With 11 days to go, iPhone gets powered up

Posted Jun. 18, ’07, 8:03 AM PT by Dan Moren
Category | iPhone

iPhone ChartWe’ve got just about a week and a half until the iPhone’s release, and lots of details are yet unknown (plan pricing, people?). If today is any indication, it looks as though Apple might spend the next week trickling out information on the revolutionary phone.

The press release from Cupertino this morning focused on two areas that have been of concern to many potential iPhone buyers: battery life and scratch-resistance. Jobs and co. announced that the final specs on the iPhone called for a significant improvement over what we heard in January (namely, 5 hours of talk, Internet, or video, and 16 hours of audio playback) :

iPhone will feature up to 8 hours of talk time, 6 hours of Internet use, 7 hours of video playback or 24 hours of audio playback.* In addition, iPhone will feature up to 250 hours—more than 10 days—of standby time.
That asterisk, of course, refers to the caveat that battery life depends on network configuration and other factors, and audio playback means 128kbps AAC-encoded songs of about four minutes.

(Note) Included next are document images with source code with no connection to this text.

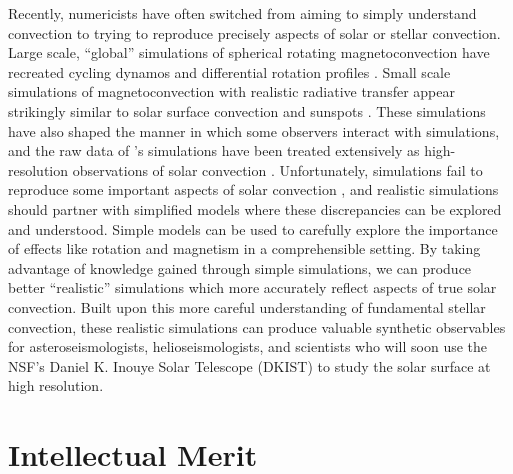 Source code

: \documentclass[11pt, preprint]{aastex}
\begin{document}
Recently, numericists have often switched from aiming to simply understand convection to trying to reproduce precisely aspects of solar or stellar convection.
Large scale, ``global'' simulations of spherical rotating magnetoconvection have recreated cycling dynamos and differential rotation profiles \citep{brown&all2010, brown&all2011, guerrero&all2016, hotta&all2016, brun&all2017, strugarek&all2018}.
Small scale simulations of magnetoconvection with realistic radiative transfer appear strikingly similar to solar surface convection and sunspots \citep{stein&nordlund1998, rempel&all2009, stein&nordlund2012, rempel2014}.
These simulations have also shaped the manner in which some observers interact with simulations, and the raw data of \citet{rempel2014}'s simulations have been treated extensively as high-resolution observations of solar convection \citep[see e.g.,][and others]{vankooten&cranmer2017, shchukina&trujillo2019}.
Unfortunately, simulations fail to reproduce some important aspects of solar convection \citep{hanasoge&all2015}, and realistic simulations should partner with simplified models where these discrepancies can be explored and understood.
Simple models can be used to carefully explore the importance of effects like rotation and magnetism in a comprehensible setting.
By taking advantage of knowledge gained through simple simulations, we can produce better ``realistic'' simulations which more accurately reflect aspects of true solar convection.
Built upon this more careful understanding of fundamental stellar convection, these realistic simulations can produce valuable synthetic observables for asteroseismologists, helioseismologists, and scientists who will soon use the NSF's Daniel K. Inouye Solar Telescope (DKIST) to study the solar surface at high resolution.


\section{Intellectual Merit}

\label{sct:intellectual_merit}
\end{document}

Regardless, those numbers are a pretty impressive bump, especially when lined up against the competition, which Apple handily provides us in an included chart (pictured; hit the press release link above for a fullsize version). The iPhone seems to handily beat the Treo 750, Blackberry Curve, Samsung Blackjack, and Nokia N95, most of which only have about 4 hours of talk time, despite their smaller screens and (aside from the N95) lack of Wi-Fi. Of course, eking the most out of your battery is nothing if not a black art, so we’ll have to see how well these numbers hold up in the real world.

While they were hard at work increasing battery life, another small change has been made to the iPhone’s construction: the entire top surface of the iPhone, formerly plastic, has been replaced with optical-quality glass “to achieve a superior level of scratch resistance and optical clarity.” I would have thought that plastic would be more scratch resistant, but well, beverages taste better in glass bottles than plastic ones, so why not?

Now how about some more plan pricing details, Apple-san?

[via MacMinute]


1 Comments

Dave-O said:

I just went to the linked press release in Firefox on Windows (don't ask) and that chart looks like @$$. On Safari for Windows, it looks fine. Hmmm.